Still, nothing happened, the couple clearly enjoyed themselves getting themselves photographed with D.C. movers and shakers, and hindsight allows us to laugh at the affair. And before Republican lawmakers make a bigger deal out of this than it already is and start insisting that this would never happen under a Republican presidential administration, I refer you to Robert Latta. Latta was a Denver man who went to Washington in January 1985 for President Reagan's second inaugural, and most of the events were canceled due to the bitter cold that gripped Washington at the time. He somehow wandered into the White House and wasn't noticed right away by Secret Service. When discovered, Latta explained that he just wanted to "see the President." He was harmless. He was so harmless, in fact, that on "Saturday Night Live," then-cast member Rich Hall would play Latta and wander into a sketch - mostly when fellow cast member Christopher Guest was doing the news segment - for months afterward. (Hall, as Latta, even cracked up Bryan Adams when he was a musical guest.) 
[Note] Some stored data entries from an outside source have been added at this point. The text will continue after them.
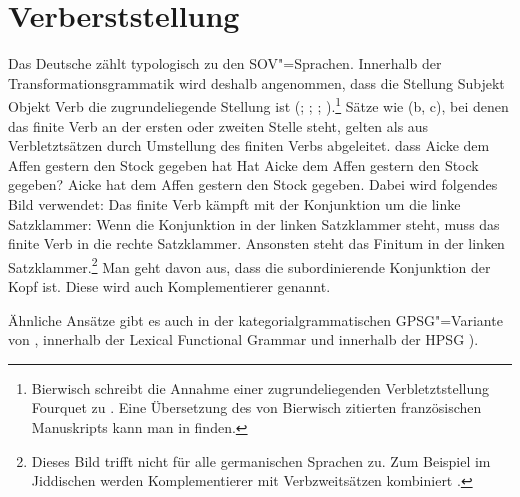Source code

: \section{Verberststellung}
\label{sec-v1}\label{Abschnitt-V1}

Das Deutsche zählt typologisch zu den SOV"=Sprachen. Innerhalb der
Transformationsgrammatik 
wird deshalb angenommen, dass die Stellung Subjekt Objekt Verb die zugrundeliegende Stellung ist (\citealp{Bach62a}; \citealp*[]{Bierwisch63a};
\citealp{Reis74a}; \citealp[Kapitel~1]{Thiersch78a}).\footnote{%
  Bierwisch schreibt die Annahme einer zugrundeliegenden Verbletztstellung Fourquet
  zu \citep{Fourquet57a}. Eine Übersetzung des von Bierwisch zitierten
  französischen Manuskripts kann man in 
  finden.%
}
Sätze wie (b, c), bei denen das finite Verb an der ersten oder zweiten Stelle steht,
gelten als aus Verbletztsätzen durch Umstellung des finiten Verbs abgeleitet.
\eal
\ex dass Aicke dem Affen gestern den Stock gegeben hat
\ex Hat Aicke dem Affen gestern den Stock gegeben?
\ex Aicke hat dem Affen gestern den Stock gegeben.
\zl
Dabei wird folgendes Bild verwendet: Das finite Verb kämpft mit der Konjunktion um die linke Satzklammer:
Wenn die Konjunktion in der linken Satzklammer steht, muss das finite Verb in die rechte Satzklammer.
Ansonsten steht das Finitum in der linken Satzklammer.\footnote{
  Dieses Bild trifft nicht für alle germanischen Sprachen zu. Zum Beispiel im Jiddischen werden
  Komplementierer mit Verbzweitsätzen kombiniert \citep[]{Diesing2004a}.
} Man geht davon aus, dass die subordinierende Konjunktion
der Kopf ist. Diese wird auch Komplementierer genannt.

Ähnliche Ansätze gibt es auch in der kategorialgrammatischen GPSG"=Variante von \citet[]{Jacobs86a}, innerhalb der Lexical Functional Grammar \citep{Berman96a-u} und innerhalb der HPSG
\parencites{KW91a}{Oliva92a}{Netter92}{Frank94}{Kiss95a}{Feldhaus97}{Meurers2000b}{Mueller2005c,MuellerGS}).\addpages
Those who argue that the Latta incident was in a different time, before 9/11, forget that President Reagan was shot nearly four years earlier, and the memory of the attempt on his life was still very fresh, and no one made much of Latta then.
I imagine that the Obama administration will correct this breach of security and it won't happen again. Meanwhile, the Salahis will enjoy their fifteen minutes of fame (they'll be on Larry King's CNN show this coming Monday) and even get parodied on "Saturday Night Live" for awhile, and that will be the end of it.
And I'll bet they're so bummed for not being able to get their picture taken with John Boehner.